A Cup Called Hope
His entire worldly possessions lay near his battered shoes. His past, his present, perhaps his future. A tattered journal’s pages rustled in the wind, speaking memories of days long past. A small bag of faded clothing, a frayed sleeping bag. A barren coffee cup, which might have once held hope.
I watch the front doors of the shelter swing open. The drab building stands in stark contrast against the amber sun, as it slips silently into twilight. The homeless filter in, as they had done the day before, the week before, the month before.
I step into the concrete building where the nations’ forgotten hoped for a hot meal, and a good nights sleep. My gaze falls on men and women as they quietly line up to take their supper. No words were spoken. Perhaps, there was no need.
An elderly man, and a middle-aged woman stood near. A cloak of sadness suddenly overwhelmed me, as I gazed into their stoic faces. The gentle mist in the woman’s kind eye, as she thought of her long lost daughter. A worry line etched across the gentleman’s brow, becoming a living roadmap of his once content existence.
So many people swept under the rug of society. So many who once had hopes and dreams and families, like you or I. So many whisked away into a dark corner of the city. Too many.
They lined up in robotic silence in the cafeteria, and methodically took their trays. The only sound to be heard was the whisk of the plastic moving across the metal bars in front of the food counter. Volunteers dropped spoonfuls of gruel onto the plates, as each quietly passed by.
One by one, they took a seat. The hushed atmosphere was unlike any cafeteria I’d ever found a meal in; many a schoolteacher might trade her very degree to behold such order and respect each had for one another.
I glanced down the darkened hall near me. Row after row of the homeless lay upon their blankets, the only thing shielding them from the unforgiving concrete floor, and from the world.
A gymnasium brimming to almost overflow of mothers and dads and even sons and daughters. Bursting at the seams with uncles and aunts, and maybe even a forgotten friend or two.
I taste a salty tear as I attempt in vain to nonchalantly stroll amongst the forgotten, amongst the down trodden.
I wanted to be one with them. I wanted to feel in my heart, to the deepest crevices of my soul, what it meant to have nothing. No home, no job, no love. No medical care, no vehicle, not even a toothbrush to call their own. And, worst of all, no smile to greet them when the great wings of the morning awaken them to their daily plight.

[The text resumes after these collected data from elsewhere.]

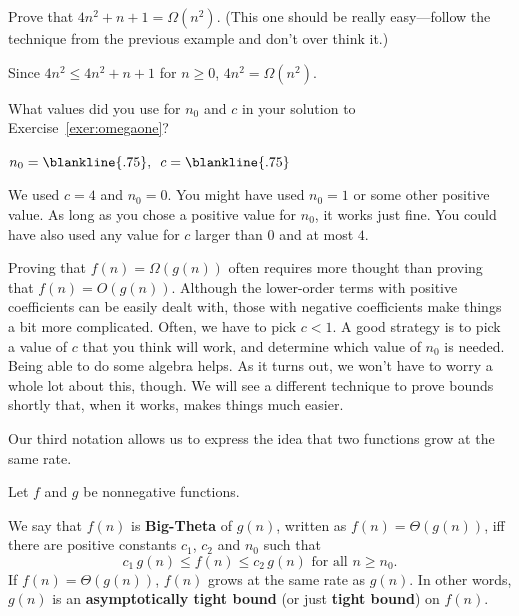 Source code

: \begin{exer}\label{exer:omegaone}
Prove that $4n^2+n+1=\Omega(n^2)$. 
(This one should be really easy---follow the technique from the previous example and
don't over think it.)

\vspace*{1.3in}
\begin{answer}
Since $4n^2\leq 4n^2+n+1$ for $n\geq 0$, $4n^2=\Omega(n^2)$.
\end{answer}
\end{exer}

\begin{ques}
What values did you use for $n_0$ and $c$ in your solution to 
Exercise~\ref{exer:omegaone}?

\noindent
$n_0=\blankline{.75},\, \, \,  c=\blankline{.75}$
\begin{answer}
We used $c=4$ and $n_0=0$.  You might have used $n_0=1$ or some other positive value.
As long as you chose a positive value for $n_0$, it works just fine.  You could have also 
used any value for $c$ larger than $0$ and at most $4$.
\end{answer}
\end{ques}

Proving that $f(n)=\Omega(g(n))$ often requires more thought than proving that $f(n)=O(g(n))$.
Although the lower-order terms with positive coefficients can be easily dealt with,
those with negative coefficients make things a bit more complicated.
Often, we have to pick $c<1$.  
A good strategy is to pick a value of $c$ that you think will
work, and determine which value of $n_0$ is needed.
Being able to do some algebra helps.
As it turns out, we won't have to worry a whole lot about this, though.  We will
see a different technique to prove bounds shortly that, when it works, 
makes things much easier.

Our third notation allows us to express the idea that two functions grow at the 
same rate.

\begin{df}
Let $f$ and $g$ be nonnegative functions.

\medskip
\noindent
\begin{minipage}{.45\textwidth}
We say that $f(n)$ is {\bf Big-Theta} of $g(n)$, written as 
$f(n) = \Theta(g(n))$,
iff there are positive constants $c_1$, $c_2$ and $n_{0}$ such that
$$c_1\,g(n)\leq f(n)\leq c_2\,g(n)\mbox{ for all }n \ge n_{0}.$$
If $f(n)=\Theta(g(n))$,
 $f(n)$ grows at the same rate as $g(n)$. In other words,
$g(n)$ is an {\bf asymptotically tight bound} (or just {\bf tight bound}) on $f(n)$.
\end{minipage}
\hfill
\begin{minipage}{.5\textwidth}
\end{minipage}
\end{df}

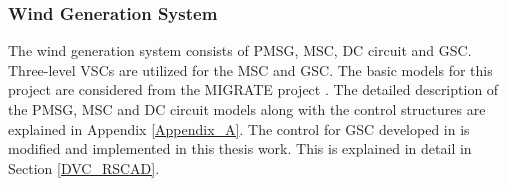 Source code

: \subsubsection{Wind Generation System}
The wind generation system consists of \gls{PMSG}, \gls{MSC}, \gls{DC} circuit and \gls{GSC}. Three-level \gls{VSC}s are utilized for the \gls{MSC} and \gls{GSC}. The basic models for this project are considered from the MIGRATE project \cite{denis_migrate_2018}. The detailed description of the \gls{PMSG}, \gls{MSC} and \gls{DC} circuit models along with the control structures are explained in Appendix \ref{Appendix_A}. The control for \gls{GSC} developed in \cite{sethi_real-time_nodate-new} is modified and implemented in this thesis work. This is explained in detail in Section \ref{DVC_RSCAD}.

\begin{figure}[H]
\hspace{10mm}
\centering

\end{figure}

I carefully studied their sleeping faces, searching for my father who had disappeared in the night the week before. Row after row my gaze fell upon, as I struggled to comprehend why so many people had no where to call home.
Some had pillows over their heads as they slept. Others tossed and turned, trying desperately to find comfort which didn’t exist in a place like this. Nor, would comfort come when they were turned back into the city at sunrise. Comfort was not something that was a part of their existence. Comfort only came in the form of a blanket and pillow and warm meal within the shelter, come nightfall.
I whisper a silent prayer as I quietly slip away into the moonlight. As I make my way back home, I realize the search for my father had, in essence, opened my eyes to the world around me. Perhaps a divine force had driven me to seek him out in the homeless shelter. For now, I see with clarity that the homeless are one of us. They could be your old friend. They might have been your minister, or your co-worker. They might have been a hero on a battlefield. They might even be your dad.
My father was not amongst them, but would be found safe soon thereafter. He was the lucky one. He had someone to come home to.
The homeless did not ask to be where they are. They were not born homeless. They walk amongst us, hoping for another chance to prove themselves. Hoping to find acceptance, and most importantly, to find one person, only one, who cares. That is all they ask. To once and for all throw that cloak of obscurity aside, and walk with pride within society, as they once did.
Today, I have tasted the tears of humility. But, I will be back. I will let them know there is a greater force above who smiles down on them. That one day they too will once again fly on the wings of the morning. I will be that smiling face on the other side of the food counter, where together, we will drink from that cup called hope.
“Is it not to share your bread with the hungry and bring the homeless poor into your house; when you see the naked, to cover him, and not to hide yourself from your own flesh?”